What you are asked to do: The records follow. Filter them to the lines that hold "Interaction".

Stored data:
-- Opening Marker --

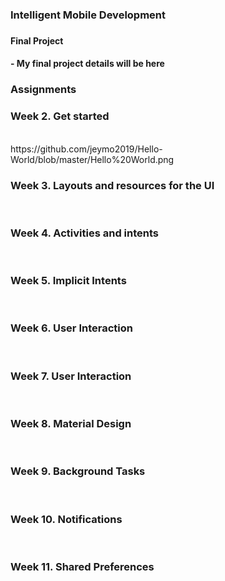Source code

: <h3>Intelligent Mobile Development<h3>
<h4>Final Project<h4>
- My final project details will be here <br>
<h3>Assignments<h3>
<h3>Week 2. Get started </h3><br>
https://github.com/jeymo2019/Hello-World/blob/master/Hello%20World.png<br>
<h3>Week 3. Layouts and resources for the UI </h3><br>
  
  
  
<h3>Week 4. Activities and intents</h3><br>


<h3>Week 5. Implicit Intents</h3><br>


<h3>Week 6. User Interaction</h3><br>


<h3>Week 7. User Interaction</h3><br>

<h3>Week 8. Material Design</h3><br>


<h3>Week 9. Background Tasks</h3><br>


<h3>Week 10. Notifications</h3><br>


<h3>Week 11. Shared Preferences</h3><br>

-- Closing Marker --

Result of the task:
<h3>Week 6. User Interaction</h3><br>
<h3>Week 7. User Interaction</h3><br>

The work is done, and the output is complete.